--- DATA FOR ANALYSIS Enclosed Below ---

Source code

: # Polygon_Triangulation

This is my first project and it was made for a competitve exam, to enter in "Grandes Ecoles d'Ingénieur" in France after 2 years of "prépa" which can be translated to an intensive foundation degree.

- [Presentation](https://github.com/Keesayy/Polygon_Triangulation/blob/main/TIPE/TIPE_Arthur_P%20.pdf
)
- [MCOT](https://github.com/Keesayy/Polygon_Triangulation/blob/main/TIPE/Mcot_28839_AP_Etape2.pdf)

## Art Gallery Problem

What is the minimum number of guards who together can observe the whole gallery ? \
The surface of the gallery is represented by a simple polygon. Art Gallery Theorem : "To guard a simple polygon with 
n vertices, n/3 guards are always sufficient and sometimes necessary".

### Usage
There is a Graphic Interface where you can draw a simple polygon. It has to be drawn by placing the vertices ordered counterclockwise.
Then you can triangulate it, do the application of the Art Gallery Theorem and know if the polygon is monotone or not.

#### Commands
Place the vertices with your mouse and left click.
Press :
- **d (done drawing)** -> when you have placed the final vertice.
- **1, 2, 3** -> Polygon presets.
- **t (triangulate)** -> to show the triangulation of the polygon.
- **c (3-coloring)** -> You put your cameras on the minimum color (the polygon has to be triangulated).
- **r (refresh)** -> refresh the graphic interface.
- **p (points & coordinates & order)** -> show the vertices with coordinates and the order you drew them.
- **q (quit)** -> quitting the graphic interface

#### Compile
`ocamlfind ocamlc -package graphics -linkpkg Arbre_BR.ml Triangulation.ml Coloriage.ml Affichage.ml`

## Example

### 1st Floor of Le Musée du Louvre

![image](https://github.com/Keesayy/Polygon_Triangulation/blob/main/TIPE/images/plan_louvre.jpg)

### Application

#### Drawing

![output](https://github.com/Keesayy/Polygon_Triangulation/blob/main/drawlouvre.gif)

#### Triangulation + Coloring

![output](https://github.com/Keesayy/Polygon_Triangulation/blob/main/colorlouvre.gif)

--- End of Enclosed DATA FOR ANALYSIS ---
--- DATA FOR ANALYSIS Enclosed Below ---

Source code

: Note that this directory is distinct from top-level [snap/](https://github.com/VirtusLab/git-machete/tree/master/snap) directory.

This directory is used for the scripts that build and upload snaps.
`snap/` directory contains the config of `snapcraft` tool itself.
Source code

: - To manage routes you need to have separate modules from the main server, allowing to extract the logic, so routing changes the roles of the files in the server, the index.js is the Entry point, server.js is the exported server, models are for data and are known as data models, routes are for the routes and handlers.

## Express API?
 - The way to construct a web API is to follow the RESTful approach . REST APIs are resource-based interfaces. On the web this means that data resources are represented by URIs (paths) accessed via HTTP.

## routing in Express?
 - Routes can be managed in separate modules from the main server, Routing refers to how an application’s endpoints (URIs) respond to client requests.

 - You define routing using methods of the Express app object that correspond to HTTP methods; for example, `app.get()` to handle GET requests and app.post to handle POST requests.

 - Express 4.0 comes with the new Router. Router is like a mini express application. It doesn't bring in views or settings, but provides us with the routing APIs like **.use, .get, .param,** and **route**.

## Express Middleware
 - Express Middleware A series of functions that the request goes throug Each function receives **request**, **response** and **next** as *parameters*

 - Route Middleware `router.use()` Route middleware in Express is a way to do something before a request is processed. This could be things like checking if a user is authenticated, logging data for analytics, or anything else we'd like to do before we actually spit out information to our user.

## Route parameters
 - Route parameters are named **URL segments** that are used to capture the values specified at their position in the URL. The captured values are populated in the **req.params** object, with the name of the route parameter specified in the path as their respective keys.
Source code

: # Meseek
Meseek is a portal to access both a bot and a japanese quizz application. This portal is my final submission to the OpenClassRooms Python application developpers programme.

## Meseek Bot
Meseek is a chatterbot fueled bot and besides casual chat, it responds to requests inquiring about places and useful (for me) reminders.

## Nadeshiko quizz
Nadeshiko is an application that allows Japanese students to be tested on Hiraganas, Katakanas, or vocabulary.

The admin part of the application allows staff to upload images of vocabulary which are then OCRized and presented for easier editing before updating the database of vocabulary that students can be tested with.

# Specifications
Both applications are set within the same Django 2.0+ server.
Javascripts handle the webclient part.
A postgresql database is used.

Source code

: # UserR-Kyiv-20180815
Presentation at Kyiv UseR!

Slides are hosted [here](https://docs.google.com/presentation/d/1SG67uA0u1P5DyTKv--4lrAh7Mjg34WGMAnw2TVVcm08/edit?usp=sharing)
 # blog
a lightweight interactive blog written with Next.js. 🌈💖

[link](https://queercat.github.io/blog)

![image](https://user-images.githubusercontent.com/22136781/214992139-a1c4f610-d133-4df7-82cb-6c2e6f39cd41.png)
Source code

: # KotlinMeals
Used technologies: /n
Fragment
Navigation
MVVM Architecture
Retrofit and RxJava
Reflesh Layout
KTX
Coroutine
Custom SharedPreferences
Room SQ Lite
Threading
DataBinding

--- End of Enclosed DATA FOR ANALYSIS ---
--- DATA FOR ANALYSIS Enclosed Below ---

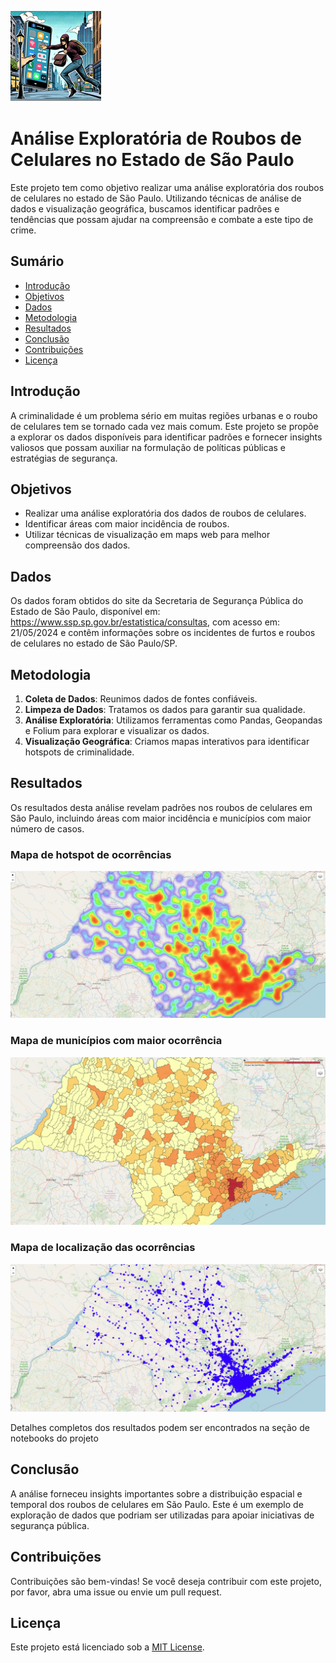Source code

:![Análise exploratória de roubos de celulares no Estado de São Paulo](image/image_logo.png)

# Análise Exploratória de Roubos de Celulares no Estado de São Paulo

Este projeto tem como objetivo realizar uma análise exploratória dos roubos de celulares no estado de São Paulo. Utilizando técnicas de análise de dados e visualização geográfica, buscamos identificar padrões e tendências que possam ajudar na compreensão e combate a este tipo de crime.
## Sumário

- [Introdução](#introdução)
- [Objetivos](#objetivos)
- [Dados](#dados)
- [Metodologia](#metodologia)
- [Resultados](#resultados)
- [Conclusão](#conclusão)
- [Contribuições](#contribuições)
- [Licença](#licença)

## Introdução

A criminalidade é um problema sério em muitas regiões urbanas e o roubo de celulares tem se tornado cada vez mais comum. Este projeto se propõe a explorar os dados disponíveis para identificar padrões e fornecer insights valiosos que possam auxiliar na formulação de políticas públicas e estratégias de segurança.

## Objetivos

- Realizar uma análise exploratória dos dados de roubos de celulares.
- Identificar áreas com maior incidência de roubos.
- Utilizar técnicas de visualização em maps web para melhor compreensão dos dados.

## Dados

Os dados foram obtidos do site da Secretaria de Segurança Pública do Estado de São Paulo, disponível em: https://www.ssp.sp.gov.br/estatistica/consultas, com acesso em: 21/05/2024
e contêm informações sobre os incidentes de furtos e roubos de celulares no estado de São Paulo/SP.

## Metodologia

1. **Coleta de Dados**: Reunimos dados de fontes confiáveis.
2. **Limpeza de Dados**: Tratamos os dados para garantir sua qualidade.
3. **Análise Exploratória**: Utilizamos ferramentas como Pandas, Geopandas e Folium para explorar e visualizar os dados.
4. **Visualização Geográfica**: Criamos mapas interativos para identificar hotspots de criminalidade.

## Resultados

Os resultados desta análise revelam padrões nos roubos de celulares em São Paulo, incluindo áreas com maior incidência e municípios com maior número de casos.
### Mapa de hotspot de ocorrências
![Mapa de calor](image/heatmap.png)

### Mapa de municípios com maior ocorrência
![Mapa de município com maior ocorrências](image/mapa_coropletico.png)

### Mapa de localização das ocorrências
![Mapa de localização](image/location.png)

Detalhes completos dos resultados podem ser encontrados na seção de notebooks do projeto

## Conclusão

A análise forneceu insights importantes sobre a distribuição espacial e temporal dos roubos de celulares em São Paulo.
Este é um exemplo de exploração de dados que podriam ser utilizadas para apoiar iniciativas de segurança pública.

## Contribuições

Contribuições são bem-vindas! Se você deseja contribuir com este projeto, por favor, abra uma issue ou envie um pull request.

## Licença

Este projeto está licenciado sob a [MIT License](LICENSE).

--- End of Enclosed DATA FOR ANALYSIS ---

# HOW TO COMPLETE THIS TASK
Each line above from the one with "The surface of" up to and including the one with "- **d (done" must be set down exactly, and no line outside that span may appear.

# FINISHED TASK
The surface of the gallery is represented by a simple polygon. Art Gallery Theorem : "To guard a simple polygon with 
n vertices, n/3 guards are always sufficient and sometimes necessary".

### Usage
There is a Graphic Interface where you can draw a simple polygon. It has to be drawn by placing the vertices ordered counterclockwise.
Then you can triangulate it, do the application of the Art Gallery Theorem and know if the polygon is monotone or not.

#### Commands
Place the vertices with your mouse and left click.
Press :
- **d (done drawing)** -> when you have placed the final vertice.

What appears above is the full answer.